01 -
Preheat oven to 190°C.
02 -
Thoroughly wash, peel, and halve the butternut squash lengthwise. Remove seeds and discard.
03 -
Arrange squash halves, cavity side down, on a baking tray. Drizzle with extra virgin olive oil and season with kosher salt. Roast for 20 minutes to soften slightly.
04 -
In a small saucepan over low heat, melt butter with fresh thyme, apple cider vinegar, minced garlic, black pepper, and smoked paprika, stirring occasionally until fragrant. Set aside.
05 -
Allow the squash to cool for 5 minutes, then transfer to a cutting board.

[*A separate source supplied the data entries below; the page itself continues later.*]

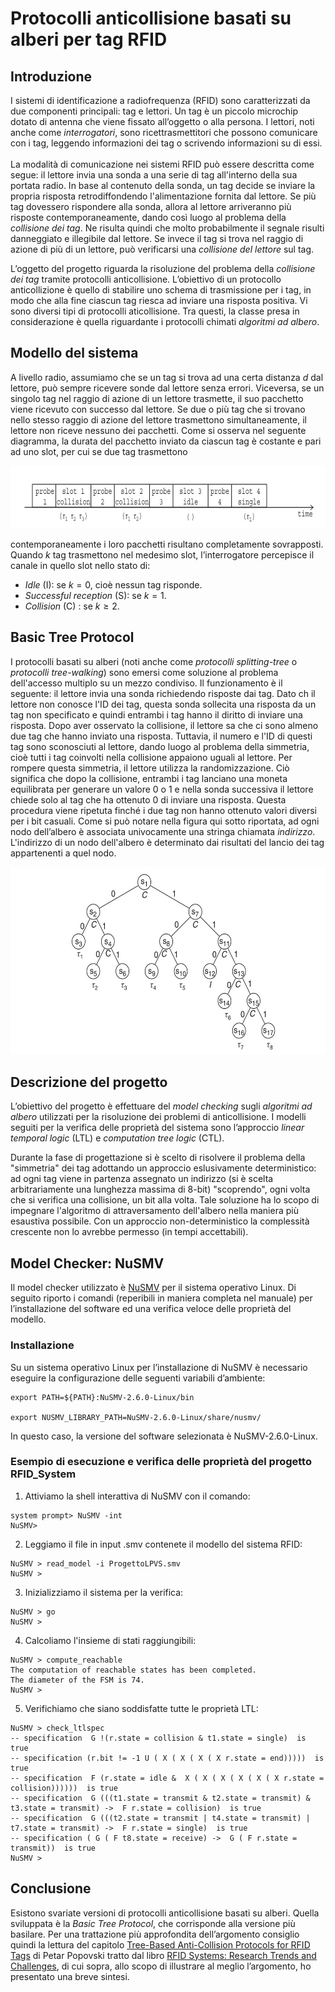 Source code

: # Protocolli anticollisione basati su alberi per tag RFID


## Introduzione 

I sistemi di identificazione a radiofrequenza (RFID) sono caratterizzati da due componenti principali: tag e lettori. Un tag è un piccolo microchip dotato di antenna che viene fissato all’oggetto o alla persona. I lettori, noti anche come _interrogatori_, sono ricettrasmettitori che possono comunicare con i tag, leggendo informazioni dei tag o scrivendo informazioni su di essi. <br>     
La modalità di comunicazione nei sistemi RFID può essere descritta come segue: il lettore invia una sonda a una serie di tag all'interno della sua portata radio. In base al contenuto della sonda, un tag decide se inviare la propria risposta retrodiffondendo l'alimentazione fornita dal lettore. Se più tag dovessero rispondere alla sonda, allora al lettore arriveranno più risposte contemporaneamente, dando così luogo al problema della _collisione dei tag_. Ne risulta quindi che molto probabilmente il segnale risulti danneggiato e illegibile dal lettore. Se invece il tag si trova nel raggio di azione di più di un lettore, può verificarsi una _collisione del lettore_ sul tag. <br> 

L’oggetto del progetto riguarda la risoluzione del problema della _collisione dei tag_ tramite protocolli anticollisione. L’obiettivo di un protocollo anticollizione è quello di stabilire uno schema di trasmissione per i tag, in modo che alla fine ciascun tag riesca ad inviare una risposta positiva. Vi sono diversi tipi di protocolli aticollisione. Tra questi, la classe presa in considerazione è quella riguardante i protocolli chimati _algoritmi ad albero_.

## Modello del sistema

A livello radio, assumiamo che se un tag si trova ad una certa distanza _d_ dal lettore, può sempre ricevere sonde dal lettore senza errori. Viceversa, se un singolo tag nel raggio di azione di un lettore trasmette, il suo pacchetto viene ricevuto con successo dal lettore. Se due o più tag che si trovano nello stesso raggio di azione del lettore trasmettono simultaneamente, il lettore non riceve nessuno dei pacchetti. Come si osserva nel seguente diagramma, la durata del pacchetto inviato da ciascun tag è costante e pari ad uno slot, per cui se due tag trasmettono 

<img src="image/slot.jpg" alt="Slot_probe" width="700" height="100">

contemporaneamente  i loro pacchetti risultano completamente sovrapposti. Quando $k$ tag trasmettono nel medesimo slot, l’interrogatore percepisce il canale in quello slot nello stato di:

- _Idle_ (I): se $k = 0$, cioè nessun tag risponde.
- _Successful reception_ (S): se $k = 1$.
- _Collision_ (C) : se $k \geq 2$.

## Basic Tree Protocol

I protocolli basati su alberi (noti anche come _protocolli splitting-tree_ o _protocolli tree-walking_) sono emersi come soluzione al problema dell'accesso multiplo su un mezzo condiviso. Il funzionamento è il seguente: il lettore invia una sonda richiedendo risposte dai tag. Dato ch il lettore non conosce l'ID dei tag, questa sonda sollecita una risposta da un tag non specificato e quindi entrambi i tag hanno il diritto di inviare una risposta. Dopo aver osservato la collisione, il lettore sa che ci sono almeno due tag che hanno inviato una risposta. Tuttavia, il numero e l'ID di questi tag sono sconosciuti al lettore, dando luogo al problema della simmetria, cioè tutti i tag coinvolti nella collisione appaiono uguali al lettore. Per rompere questa simmetria, il lettore utilizza la randomizzazione. Ciò significa che dopo la collisione, entrambi i tag lanciano una moneta equilibrata per generare un valore 0 o 1 e nella sonda successiva il lettore chiede solo al tag che ha ottenuto 0 di inviare una risposta. Questa procedura viene ripetuta finché i due tag non hanno ottenuto valori diversi per i bit casuali. Come si può notare nella figura qui sotto riportata, ad ogni nodo dell’albero è associata univocamente una stringa chiamata _indirizzo_. L'indirizzo di un nodo dell'albero è determinato dai risultati del lancio dei tag appartenenti a quel nodo.

<img src="image/tree.jpg" alt="Basic_tree" width="600" height="300">


## Descrizione del progetto 

L’obiettivo del progetto è effettuare del _model checking_ sugli _algoritmi ad albero_ utilizzati per la risoluzione dei problemi di anticollisione. I modelli seguiti per la verifica delle proprietà del sistema sono l’approccio _linear temporal logic_ (LTL) e _computation tree logic_ (CTL). <br> 

Durante la fase di progettazione si è scelto di risolvere il problema della "simmetria" dei tag adottando un approccio eslusivamente deterministico: ad ogni tag viene in partenza assegnato un indirizzo (si è scelta arbitrariamente una lunghezza massima di 8-bit) "scoprendo", ogni volta che si verifica una collisione, un bit alla volta. Tale soluzione ha lo scopo di impegnare l'algoritmo di attraversamento dell'albero nella maniera più esaustiva possibile. Con un approccio non-deterministico la complessità crescente non lo avrebbe permesso (in tempi accettabili).

## Model Checker: NuSMV

Il model checker utilizzato è [NuSMV](https://nusmv.fbk.eu/) per il sistema operativo Linux. Di seguito riporto i comandi (reperibili in maniera completa nel manuale) per l’installazione del software ed una verifica veloce delle proprietà del modello.

### Installazione

Su un sistema operativo Linux per l’installazione di NuSMV è necessario eseguire la configurazione delle seguenti variabili d’ambiente:

```
export PATH=${PATH}:NuSMV-2.6.0-Linux/bin

export NUSMV_LIBRARY_PATH=NuSMV-2.6.0-Linux/share/nusmv/
```
In questo caso, la versione del software selezionata è NuSMV-2.6.0-Linux.

### Esempio di esecuzione e verifica delle proprietà del progetto RFID_System

1. Attiviamo la shell interattiva di NuSMV con il comando:

```
system prompt> NuSMV -int 
NuSMV>
```

2. Leggiamo il file in input .smv contenete il modello del sistema RFID:

```
NuSMV > read_model -i ProgettoLPVS.smv 
NuSMV >
```

3. Inizializziamo il sistema per la verifica:

```
NuSMV > go
NuSMV > 
```

4. Calcoliamo l'insieme di stati raggiungibili:

```
NuSMV > compute_reachable 
The computation of reachable states has been completed.
The diameter of the FSM is 74.
NuSMV >
```

5. Verifichiamo che siano soddisfatte tutte le proprietà LTL:

```
NuSMV > check_ltlspec
-- specification  G !(r.state = collision & t1.state = single)  is true
-- specification (r.bit != -1 U ( X ( X ( X ( X r.state = end)))))  is true
-- specification  F (r.state = idle &  X ( X ( X ( X ( X ( X r.state = collision))))))  is true
-- specification  G (((t1.state = transmit & t2.state = transmit) & t3.state = transmit) ->  F r.state = collision)  is true
-- specification  G (((t2.state = transmit | t4.state = transmit) | t7.state = transmit) ->  F r.state = single)  is true
-- specification ( G ( F t8.state = receive) ->  G ( F r.state = transmit))  is true
NuSMV > 
```


## Conclusione

Esistono svariate versioni di protocolli anticollisione basati su alberi. Quella sviluppata è la _Basic Tree Protocol_, che corrisponde alla versione più basilare. Per una trattazione più approfondita dell’argomento consiglio quindi la lettura del capitolo [Tree-Based Anti-Collision Protocols for RFID Tags](https://onlinelibrary.wiley.com/doi/abs/10.1002/9780470665251.ch8)  di Petar Popovski tratto dal libro [RFID Systems: Research Trends and Challenges](https://onlinelibrary.wiley.com/doi/book/10.1002/9780470665251), di cui sopra, allo scopo di illustrare al meglio l’argomento, ho presentato una breve sintesi.

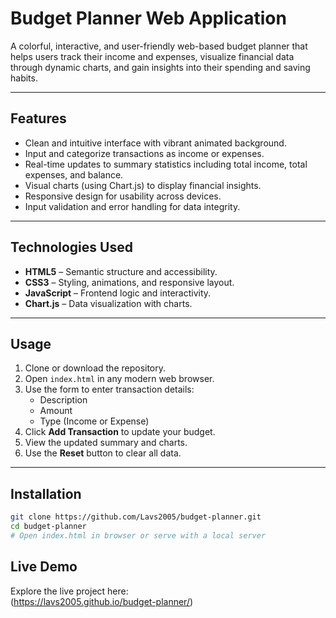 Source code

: # Budget Planner Web Application

A colorful, interactive, and user-friendly web-based budget planner that helps users track their income and expenses, visualize financial data through dynamic charts, and gain insights into their spending and saving habits.

---

## Features

- Clean and intuitive interface with vibrant animated background.
- Input and categorize transactions as income or expenses.
- Real-time updates to summary statistics including total income, total expenses, and balance.
- Visual charts (using Chart.js) to display financial insights.
- Responsive design for usability across devices.
- Input validation and error handling for data integrity.

---

## Technologies Used

- **HTML5** – Semantic structure and accessibility.
- **CSS3** – Styling, animations, and responsive layout.
- **JavaScript** – Frontend logic and interactivity.
- **Chart.js** – Data visualization with charts.

---

## Usage

1. Clone or download the repository.
2. Open `index.html` in any modern web browser.
3. Use the form to enter transaction details:
   - Description
   - Amount
   - Type (Income or Expense)
4. Click **Add Transaction** to update your budget.
5. View the updated summary and charts.
6. Use the **Reset** button to clear all data.

---

## Installation 
```bash
git clone https://github.com/Lavs2005/budget-planner.git
cd budget-planner
# Open index.html in browser or serve with a local server
```

## Live Demo

Explore the live project here:  
(https://lavs2005.github.io/budget-planner/)




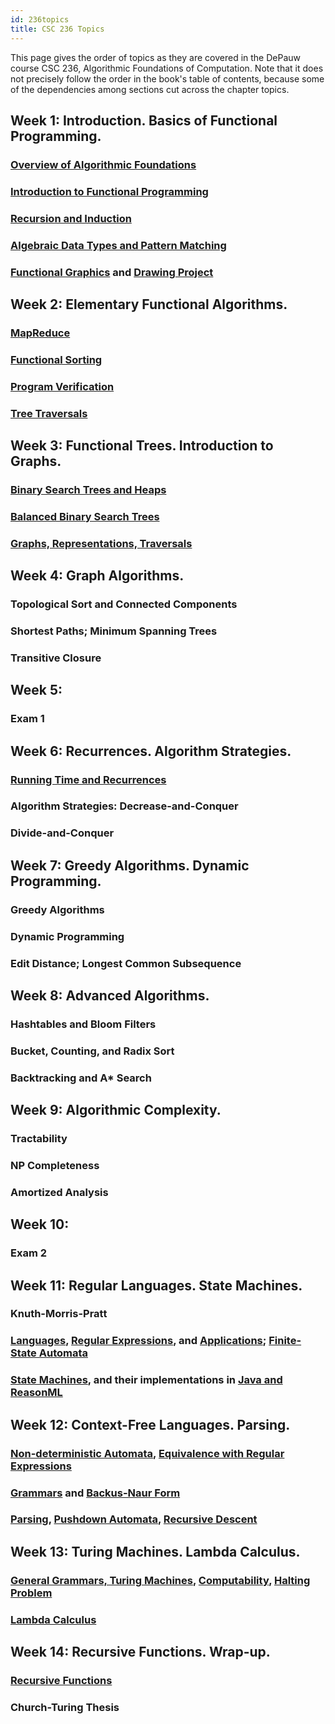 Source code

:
 ```yaml
---
id: 236topics
title: CSC 236 Topics
---
```


This page gives the order of topics as they are covered in the DePauw course CSC 236, Algorithmic Foundations of Computation.
Note that it does not precisely follow the order in the book's table of contents, because some of the dependencies among sections cut across the chapter topics.

## Week 1: Introduction. Basics of Functional Programming.
### [Overview of Algorithmic Foundations](algoverview.md)

### [Introduction to Functional Programming](fp/intro.md)

### [Recursion and Induction](logic/recind.md)

### [Algebraic Data Types and Pattern Matching](fp/types.md)

### [Functional Graphics](fp/doodle.md) and [Drawing Project](fp/doodle-project.md)

## Week 2: Elementary Functional Algorithms.
### [MapReduce](fp/map-reduce.md)

### [Functional Sorting](ds/lists.md)

### [Program Verification](ds/verification.md)

### [Tree Traversals](ds/trees.md)

## Week 3: Functional Trees. Introduction to Graphs.

### [Binary Search Trees and Heaps](ds/bst.md)

### [Balanced Binary Search Trees](ds/balance.md)

### [Graphs, Representations, Traversals](ds/graphs.md)

## Week 4: Graph Algorithms.
### Topological Sort and Connected Components

### Shortest Paths; Minimum Spanning Trees

### Transitive Closure

## Week 5:
### Exam 1

## Week 6: Recurrences. Algorithm Strategies.
### [Running Time and Recurrences](ds/recurrence.md)

### Algorithm Strategies: Decrease-and-Conquer

### Divide-and-Conquer

## Week 7: Greedy Algorithms. Dynamic Programming.
### Greedy Algorithms

### Dynamic Programming

### Edit Distance; Longest Common Subsequence

## Week 8: Advanced Algorithms.
### Hashtables and Bloom Filters

### Bucket, Counting, and Radix Sort

### Backtracking and A* Search

## Week 9: Algorithmic Complexity.
### Tractability

### NP Completeness

### Amortized Analysis

## Week 10:
### Exam 2

## Week 11: Regular Languages. State Machines.
### Knuth-Morris-Pratt

### [Languages](lang/languages.md), [Regular Expressions](lang/regexp.md), and [Applications](lang/regexpapp.md); [Finite-State Automata](lang/fsa.md)

### [State Machines](logic/state.md), and their implementations in [Java and ReasonML](fp/state.md)

## Week 12: Context-Free Languages. Parsing.
### [Non-deterministic Automata](lang/nfa.md), [Equivalence with Regular Expressions](lang/fsareg.md)

### [Grammars](lang/cfg.md) and [Backus-Naur Form](lang/bnf.md)

### [Parsing](lang/parsing.md), [Pushdown Automata](lang/pda.md), [Recursive Descent](fp/parser-comb.md)

## Week 13: Turing Machines. Lambda Calculus.
### [General Grammars, Turing Machines](lang/tm.md), [Computability](lang/computability.md), [Halting Problem](lang/halting.md)

### [Lambda Calculus](fp/lambda.md)

## Week 14: Recursive Functions. Wrap-up.
### [Recursive Functions](fp/recursive.md)

### Church-Turing Thesis
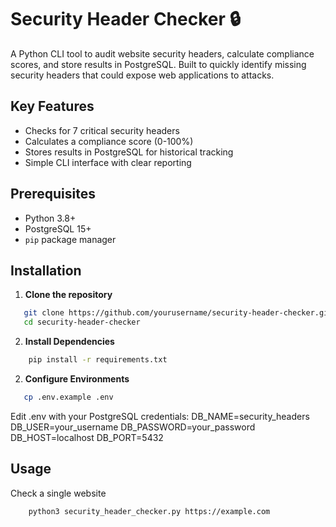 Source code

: # Security Header Checker 🔒

A Python CLI tool to audit website security headers, calculate compliance scores, and store results in PostgreSQL.
Built to quickly identify missing security headers that could expose web applications to attacks.

## Key Features

- Checks for 7 critical security headers
- Calculates a compliance score (0-100%)
- Stores results in PostgreSQL for historical tracking
- Simple CLI interface with clear reporting

## Prerequisites

- Python 3.8+
- PostgreSQL 15+
- `pip` package manager

## Installation

1. **Clone the repository**

```bash
   git clone https://github.com/yourusername/security-header-checker.git
   cd security-header-checker
```

2. **Install Dependencies**

```bash
    pip install -r requirements.txt
```

2. **Configure Environments**

```bash
   cp .env.example .env
```

Edit .env with your PostgreSQL credentials:
DB_NAME=security_headers
DB_USER=your_username
DB_PASSWORD=your_password
DB_HOST=localhost
DB_PORT=5432

## Usage

Check a single website

```bash
    python3 security_header_checker.py https://example.com
```
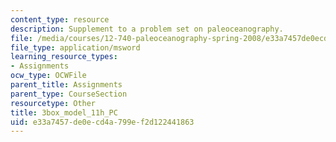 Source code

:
 ```yaml
---
content_type: resource
description: Supplement to a problem set on paleoceanography.
file: /media/courses/12-740-paleoceanography-spring-2008/e33a7457de0ecd4a799ef2d122441863_3box_model_11h_PC.xls
file_type: application/msword
learning_resource_types:
- Assignments
ocw_type: OCWFile
parent_title: Assignments
parent_type: CourseSection
resourcetype: Other
title: 3box_model_11h_PC
uid: e33a7457-de0e-cd4a-799e-f2d122441863
---
```

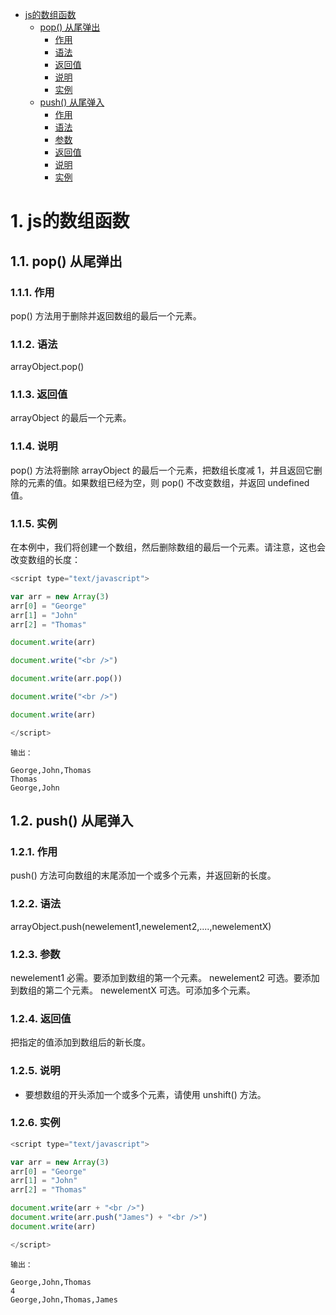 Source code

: <!-- TOC -->

- [js的数组函数](#js的数组函数)
    - [pop() 从尾弹出](#pop-从尾弹出)
        - [作用](#作用)
        - [语法](#语法)
        - [返回值](#返回值)
        - [说明](#说明)
        - [实例](#实例)
    - [push() 从尾弹入](#push-从尾弹入)
        - [作用](#作用)
        - [语法](#语法)
        - [参数](#参数)
        - [返回值](#返回值)
        - [说明](#说明)
        - [实例](#实例)

<!-- /TOC -->

# 1. js的数组函数

## 1.1. pop() 从尾弹出

### 1.1.1. 作用
pop() 方法用于删除并返回数组的最后一个元素。

### 1.1.2. 语法
arrayObject.pop()

### 1.1.3. 返回值
arrayObject 的最后一个元素。

### 1.1.4. 说明
pop() 方法将删除 arrayObject 的最后一个元素，把数组长度减 1，并且返回它删除的元素的值。如果数组已经为空，则 pop() 不改变数组，并返回 undefined 值。

### 1.1.5. 实例
在本例中，我们将创建一个数组，然后删除数组的最后一个元素。请注意，这也会改变数组的长度：

``` js
<script type="text/javascript">

var arr = new Array(3)
arr[0] = "George"
arr[1] = "John"
arr[2] = "Thomas"

document.write(arr)

document.write("<br />")

document.write(arr.pop())

document.write("<br />")

document.write(arr)

</script>
```

```
输出：

George,John,Thomas
Thomas
George,John

```

## 1.2. push() 从尾弹入

### 1.2.1. 作用
push() 方法可向数组的末尾添加一个或多个元素，并返回新的长度。

### 1.2.2. 语法
arrayObject.push(newelement1,newelement2,....,newelementX)

### 1.2.3. 参数
newelement1	必需。要添加到数组的第一个元素。
newelement2	可选。要添加到数组的第二个元素。
newelementX	可选。可添加多个元素。

### 1.2.4. 返回值
把指定的值添加到数组后的新长度。

### 1.2.5. 说明
- 要想数组的开头添加一个或多个元素，请使用 unshift() 方法。


### 1.2.6. 实例
``` js
<script type="text/javascript">

var arr = new Array(3)
arr[0] = "George"
arr[1] = "John"
arr[2] = "Thomas"

document.write(arr + "<br />")
document.write(arr.push("James") + "<br />")
document.write(arr)

</script>
```

```
输出：

George,John,Thomas
4
George,John,Thomas,James
```

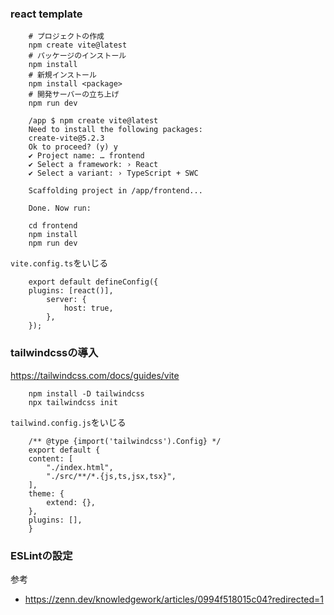 ### react template

```
    # プロジェクトの作成
    npm create vite@latest
    # パッケージのインストール
    npm install
    # 新規インストール
    npm install <package>
    # 開発サーバーの立ち上げ
    npm run dev
```

```
    /app $ npm create vite@latest
    Need to install the following packages:
    create-vite@5.2.3
    Ok to proceed? (y) y
    ✔ Project name: … frontend
    ✔ Select a framework: › React
    ✔ Select a variant: › TypeScript + SWC

    Scaffolding project in /app/frontend...

    Done. Now run:

    cd frontend
    npm install
    npm run dev
```

`vite.config.ts`をいじる

```
    export default defineConfig({
    plugins: [react()],
        server: {
            host: true,
        },
    });

```

### tailwindcssの導入

https://tailwindcss.com/docs/guides/vite

```
    npm install -D tailwindcss
    npx tailwindcss init
```

`tailwind.config.js`をいじる

```
    /** @type {import('tailwindcss').Config} */
    export default {
    content: [
        "./index.html",
        "./src/**/*.{js,ts,jsx,tsx}",
    ],
    theme: {
        extend: {},
    },
    plugins: [],
    }
```

### ESLintの設定

参考

-   https://zenn.dev/knowledgework/articles/0994f518015c04?redirected=1
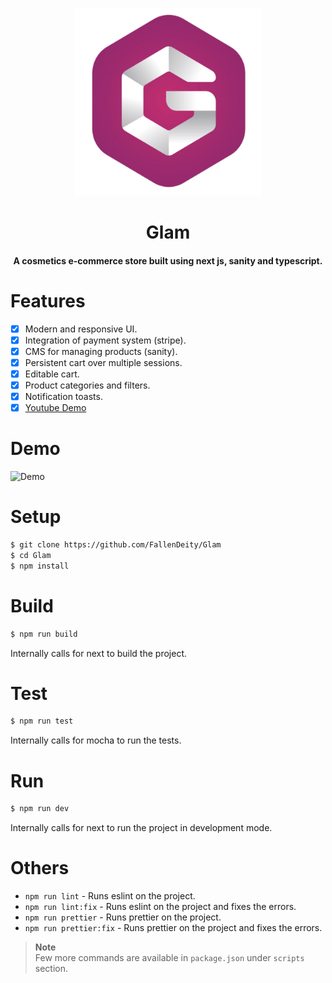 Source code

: <p align="center"><img src="./public/logo.png" alt="Logo" width="300" height="300"></p>
<h1 align="center">Glam</h1>
<h4 align="center">A cosmetics e-commerce store built using next js, sanity and typescript.</h4>

# Features

- [x] Modern and responsive UI.
- [x] Integration of payment system (stripe).
- [x] CMS for managing products (sanity).
- [x] Persistent cart over multiple sessions.
- [x] Editable cart.
- [x] Product categories and filters.
- [x] Notification toasts.
- [x] [Youtube Demo](https://youtu.be/zVBGZrwLYt0)

# Demo

![Demo](./public/demo.gif)


# Setup

```bash
$ git clone https://github.com/FallenDeity/Glam
$ cd Glam
$ npm install
```

# Build

```bash
$ npm run build
```

Internally calls for next to build the project.

# Test

```bash
$ npm run test
```

Internally calls for mocha to run the tests.

# Run

```bash
$ npm run dev
```

Internally calls for next to run the project in development mode.

# Others

- `npm run lint` - Runs eslint on the project.
- `npm run lint:fix` - Runs eslint on the project and fixes the errors.
- `npm run prettier` - Runs prettier on the project.
- `npm run prettier:fix` - Runs prettier on the project and fixes the errors.

> **Note**  
> Few more commands are available in `package.json` under `scripts` section.
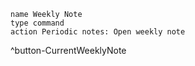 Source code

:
 ```button
name Weekly Note
type command
action Periodic notes: Open weekly note
```
^button-CurrentWeeklyNote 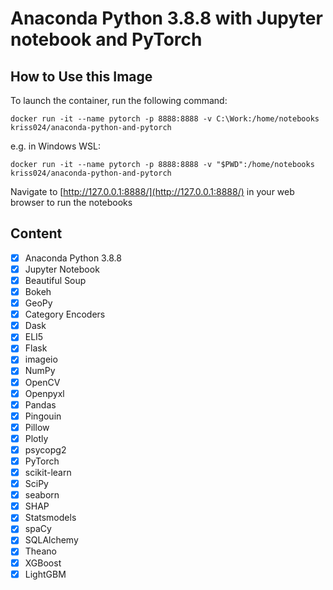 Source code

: # Anaconda Python 3.8.8 with Jupyter notebook and PyTorch

## How to Use this Image
To launch the container, run the following command:
```
docker run -it --name pytorch -p 8888:8888 -v C:\Work:/home/notebooks kriss024/anaconda-python-and-pytorch
```
e.g. in Windows WSL:
```
docker run -it --name pytorch -p 8888:8888 -v "$PWD":/home/notebooks kriss024/anaconda-python-and-pytorch
```

Navigate to [http://127.0.0.1:8888/](http://127.0.0.1:8888/) in your web browser to run the notebooks

## Content
- [x] Anaconda Python 3.8.8
- [x] Jupyter Notebook
- [x] Beautiful Soup
- [x] Bokeh
- [x] GeoPy
- [x] Category Encoders
- [x] Dask
- [x] ELI5
- [x] Flask
- [x] imageio
- [x] NumPy
- [x] OpenCV
- [x] Openpyxl
- [x] Pandas
- [x] Pingouin
- [x] Pillow
- [x] Plotly
- [x] psycopg2
- [x] PyTorch
- [x] scikit-learn
- [x] SciPy
- [x] seaborn
- [x] SHAP
- [x] Statsmodels
- [x] spaCy
- [x] SQLAlchemy
- [x] Theano
- [x] XGBoost
- [x] LightGBM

Using a sharp knife, make crosswise slices into the squash at regular intervals, stopping before cutting all the way through. Use chopsticks or wooden skewers as guides if needed.
06 -
Use a pastry brush to gently coat the squash halves with the melted herb butter mixture, ensuring to brush between the slices for full coverage.
07 -
Return the squash to the oven and roast for an additional 40 minutes. Every 15 minutes, baste with collected butter glaze from the tray to keep the squash moist and flavourful.
08 -
Remove from oven. Garnish generously with goat cheese crumbles, bacon crumbles, and additional fresh thyme before serving.